2022 Fiscal Year Annual Research Report
プログラマブル触媒の創製で拓くC-H結合アミノ化反応のDX
Publicly Offered Research
Project Area | Digitalization-driven Transformative Organic Synthesis (Digi-TOS) |
Project/Area Number |
22H05383
|
Research Institution | Microbial Chemistry Research Foundation |
Principal Investigator |
野田 秀俊 公益財団法人微生物化学研究会, 微生物化学研究所, 主任研究員 (40771738)
|
Project Period (FY) |
2022-06-16 – 2024-03-31
|
Keywords | ナイトレン / 配座異性体 / ロジウム錯体 |
Outline of Annual Research Achievements |
炭素-水素結合の触媒的官能基化は,医薬品や天然物等の複雑分子を直接修飾することで多様な誘導体の迅速供給を可能としうる。

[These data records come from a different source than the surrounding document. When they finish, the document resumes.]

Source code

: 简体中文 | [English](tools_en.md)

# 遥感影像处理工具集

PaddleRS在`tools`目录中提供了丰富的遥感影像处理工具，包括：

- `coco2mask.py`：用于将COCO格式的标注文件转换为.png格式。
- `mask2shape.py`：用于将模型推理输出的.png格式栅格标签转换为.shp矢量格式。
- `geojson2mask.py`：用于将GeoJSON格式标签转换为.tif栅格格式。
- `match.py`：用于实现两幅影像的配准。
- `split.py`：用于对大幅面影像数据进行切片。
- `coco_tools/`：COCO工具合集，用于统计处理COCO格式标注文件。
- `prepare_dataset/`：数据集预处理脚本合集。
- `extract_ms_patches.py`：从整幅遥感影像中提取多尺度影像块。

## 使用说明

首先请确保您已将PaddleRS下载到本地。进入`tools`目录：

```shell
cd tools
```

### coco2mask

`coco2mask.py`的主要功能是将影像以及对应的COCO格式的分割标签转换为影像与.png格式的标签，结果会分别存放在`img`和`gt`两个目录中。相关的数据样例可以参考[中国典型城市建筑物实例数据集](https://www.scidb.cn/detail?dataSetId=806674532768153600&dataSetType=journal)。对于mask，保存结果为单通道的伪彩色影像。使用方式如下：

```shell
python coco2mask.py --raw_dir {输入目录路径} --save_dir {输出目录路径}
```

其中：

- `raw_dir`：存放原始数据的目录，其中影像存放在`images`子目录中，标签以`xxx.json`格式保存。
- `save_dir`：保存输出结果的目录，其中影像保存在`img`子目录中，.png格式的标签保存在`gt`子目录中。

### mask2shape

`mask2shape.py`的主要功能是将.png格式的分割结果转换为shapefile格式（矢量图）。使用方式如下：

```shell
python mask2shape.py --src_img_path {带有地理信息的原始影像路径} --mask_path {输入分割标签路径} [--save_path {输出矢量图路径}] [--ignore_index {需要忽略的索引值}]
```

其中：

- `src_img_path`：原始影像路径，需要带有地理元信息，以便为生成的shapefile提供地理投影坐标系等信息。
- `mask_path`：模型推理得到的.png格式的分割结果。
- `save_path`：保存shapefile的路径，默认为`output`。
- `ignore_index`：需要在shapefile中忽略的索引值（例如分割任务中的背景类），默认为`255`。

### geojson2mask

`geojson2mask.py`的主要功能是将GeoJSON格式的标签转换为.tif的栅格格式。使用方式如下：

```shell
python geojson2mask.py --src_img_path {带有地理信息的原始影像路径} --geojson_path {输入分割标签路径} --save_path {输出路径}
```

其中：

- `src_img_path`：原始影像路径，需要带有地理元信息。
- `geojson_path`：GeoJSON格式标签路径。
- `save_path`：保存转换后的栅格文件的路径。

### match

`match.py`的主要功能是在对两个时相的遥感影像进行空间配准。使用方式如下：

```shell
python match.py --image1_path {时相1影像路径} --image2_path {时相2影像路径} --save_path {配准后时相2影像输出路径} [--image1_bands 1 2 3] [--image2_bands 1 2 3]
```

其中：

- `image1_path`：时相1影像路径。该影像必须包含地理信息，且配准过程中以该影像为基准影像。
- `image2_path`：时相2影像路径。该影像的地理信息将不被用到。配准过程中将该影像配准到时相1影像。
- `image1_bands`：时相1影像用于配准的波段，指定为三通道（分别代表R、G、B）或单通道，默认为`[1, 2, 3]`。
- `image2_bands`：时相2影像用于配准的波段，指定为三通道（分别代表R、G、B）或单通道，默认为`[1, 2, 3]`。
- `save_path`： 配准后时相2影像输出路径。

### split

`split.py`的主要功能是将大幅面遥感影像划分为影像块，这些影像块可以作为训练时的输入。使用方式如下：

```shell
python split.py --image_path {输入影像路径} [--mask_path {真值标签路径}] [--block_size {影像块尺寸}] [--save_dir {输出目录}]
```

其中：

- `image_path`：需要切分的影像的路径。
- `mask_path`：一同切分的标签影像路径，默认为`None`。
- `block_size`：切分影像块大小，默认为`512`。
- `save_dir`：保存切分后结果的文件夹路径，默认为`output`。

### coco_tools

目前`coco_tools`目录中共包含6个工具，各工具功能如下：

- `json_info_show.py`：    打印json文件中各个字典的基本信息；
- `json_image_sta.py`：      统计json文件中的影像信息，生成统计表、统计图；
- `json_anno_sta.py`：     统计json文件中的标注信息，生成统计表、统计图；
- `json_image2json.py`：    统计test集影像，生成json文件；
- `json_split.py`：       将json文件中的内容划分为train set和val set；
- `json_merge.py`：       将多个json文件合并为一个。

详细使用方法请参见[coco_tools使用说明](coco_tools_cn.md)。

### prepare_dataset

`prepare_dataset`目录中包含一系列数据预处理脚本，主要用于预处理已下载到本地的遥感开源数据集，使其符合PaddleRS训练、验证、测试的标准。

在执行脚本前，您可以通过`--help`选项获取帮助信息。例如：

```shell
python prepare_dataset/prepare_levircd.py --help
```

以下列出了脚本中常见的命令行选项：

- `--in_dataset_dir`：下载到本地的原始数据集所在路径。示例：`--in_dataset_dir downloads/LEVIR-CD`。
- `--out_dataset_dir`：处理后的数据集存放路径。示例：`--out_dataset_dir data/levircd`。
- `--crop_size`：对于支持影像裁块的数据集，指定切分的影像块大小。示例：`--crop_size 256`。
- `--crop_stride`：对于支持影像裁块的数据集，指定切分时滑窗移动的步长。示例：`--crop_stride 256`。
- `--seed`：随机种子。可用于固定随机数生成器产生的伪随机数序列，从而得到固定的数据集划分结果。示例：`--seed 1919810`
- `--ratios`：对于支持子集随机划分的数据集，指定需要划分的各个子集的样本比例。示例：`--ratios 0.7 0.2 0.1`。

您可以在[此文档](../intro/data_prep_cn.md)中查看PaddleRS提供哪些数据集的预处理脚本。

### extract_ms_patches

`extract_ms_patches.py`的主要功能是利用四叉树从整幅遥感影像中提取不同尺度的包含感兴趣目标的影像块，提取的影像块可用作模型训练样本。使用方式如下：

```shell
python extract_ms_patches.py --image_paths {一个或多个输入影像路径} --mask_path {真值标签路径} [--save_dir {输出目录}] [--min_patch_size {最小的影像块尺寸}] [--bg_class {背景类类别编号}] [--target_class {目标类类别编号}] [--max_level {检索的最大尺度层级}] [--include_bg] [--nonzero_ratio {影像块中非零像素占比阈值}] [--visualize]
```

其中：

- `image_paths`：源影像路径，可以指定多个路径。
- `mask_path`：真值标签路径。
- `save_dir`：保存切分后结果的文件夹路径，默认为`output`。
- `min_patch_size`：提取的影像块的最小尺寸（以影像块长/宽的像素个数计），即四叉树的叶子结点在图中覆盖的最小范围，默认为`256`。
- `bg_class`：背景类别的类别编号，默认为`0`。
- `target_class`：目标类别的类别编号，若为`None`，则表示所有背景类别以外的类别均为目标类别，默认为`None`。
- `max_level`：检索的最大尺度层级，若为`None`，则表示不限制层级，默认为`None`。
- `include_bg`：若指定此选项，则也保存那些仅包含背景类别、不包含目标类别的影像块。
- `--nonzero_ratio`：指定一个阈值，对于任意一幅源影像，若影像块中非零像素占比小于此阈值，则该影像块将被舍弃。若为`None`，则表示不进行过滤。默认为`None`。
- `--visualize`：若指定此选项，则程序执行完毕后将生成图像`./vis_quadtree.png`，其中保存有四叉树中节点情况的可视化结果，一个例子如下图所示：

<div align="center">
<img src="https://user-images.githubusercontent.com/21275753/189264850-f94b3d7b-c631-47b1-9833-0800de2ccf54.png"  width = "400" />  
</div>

高い反応性と安定性を兼ね備えた触媒Rh2(esp)2の開発はナイトレン化学における金字塔であるが,多くの反応例においてその選択性は中程度に留まっている。本提案では触媒の動的配座変換が低選択性の主因であるという仮説に基づき,錯体の配座を固定した新規触媒群の創出を目指している。 2022年度は新規錯体の設計と合成を中心に研究を推進した。計算化学により提案された配位子修飾指針に従い錯体を合成した。期待通りに動的配座変換が抑制されることを確認し,2つの配座異性体を単離した。続いて配座を固定した錯体ライブラリー構築のために,芳香環上に臭素原子を有する配位子を設計し錯体合成を行った。配座異性体の分離後に,クロスカップリング反応を行うことで,配座を固定したまま錯体の誘導体化が可能と見出した。市販ボロン酸の構造多様性を利用することで,さまざまな置換基を有する錯体を30種類以上合成した。また多くの錯体のX線結晶構造解析にも成功し,置換基の種類により錯体中の芳香環部位と金属-金属軸とのなす角度が大きく異なることも見出した。これらの結果は置換基を変えることで反応中心である金属近傍の立体環境を大きく調節可能と示している。新規錯体群を用いた立体選択的触媒反応開発の可能性を示唆するものである。一方で電子的性質については,構造修飾部位が金属への配位点とは離れていることから現状では大きな変化は見られていない。この事実からいずれの触媒もRh2(esp)2と同様の高い反応性を有していると期待できる。
|
Current Status of Research Progress |
Current Status of Research Progress
2: Research has progressed on the whole more than it was originally planned.
Reason
研究計画書に記載のように,動的な配座変換を抑制する配位子設計指針を見出したため。
|
Strategy for Future Research Activity |
2023年度は取得した錯体ライブラリーを用いてナイトレン移動反応の検討を行う。特にRh2(esp)2では選択性発現が困難とされている位置選択性やジアステレオ選択性の発現を積極的に検討していく。X線結晶構造から明らかとなっているように,本錯体群では置換基の種類に応じて反応点近傍の立体環境が大きく変化する。配座を固定した剛直な骨格を有する触媒の利用により,選択性発現に重要な高度に構造制御された遷移状態の実現が可能になると期待できる。また立体的・電子的因子の自在チューニングが可能な柔軟な合成経路を確立したことで,置換基の性質を統一的に変化させることが可能となった。そこで従来は困難であったアミノ化反応の機械学習による高精度予測モデルを確立し,選択性発現に重要な因子の一般化を試みる。